[SOURCE DATA — start]

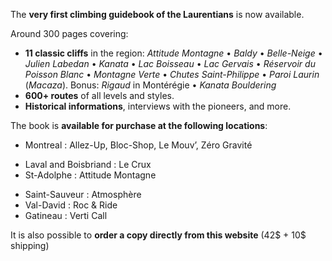 The **very first climbing guidebook of the Laurentians** is now available.

Around 300 pages covering:

- **11 classic cliffs** in the region:
  _Attitude Montagne_ • _Baldy_ • _Belle-Neige_ • _Julien Labedan_ • _Kanata_ • _Lac Boisseau_ • _Lac Gervais_ • _Réservoir du Poisson Blanc_ • _Montagne Verte_ • _Chutes Saint-Philippe_ • _Paroi Laurin_ (_Macaza_). Bonus: _Rigaud_ in Montérégie • _Kanata Bouldering_
- **600+ routes** of all levels and styles.
- **Historical informations**, interviews with the pioneers, and more.

The book is **available for purchase at the following locations**:

- Montreal : Allez-Up, Bloc-Shop, Le Mouv’, Zéro Gravité
<!-- - Montréal : magasins MEC, centres d’escalade Allez-Up, Bloc-Shop, Le Mouv’, Zéro Gravité -->
- Laval and Boisbriand : Le Crux
- St-Adolphe : Attitude Montagne
<!-- - La Conception : Montagne d’Argent -->
<!-- - Sherbrooke et Saint-Sauveur : Atmosphère -->
- Saint-Sauveur : Atmosphère
- Val-David : Roc & Ride
- Gatineau : Verti Call
<!-- - Trois Rivières : Maikan Aventure -->
<!-- - Québec : centres d’escalade Délire Escalade -->
<!-- - Magog: D-Vert -->

It is also possible to **order a copy directly from this website** (42$ + 10$ shipping)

[SOURCE DATA — finish]

PROMPT:
Please filter the entries above down to the lines holding "Atmosphère" and copy them.

TASK RESULT:
<!-- - Sherbrooke et Saint-Sauveur : Atmosphère -->
- Saint-Sauveur : Atmosphère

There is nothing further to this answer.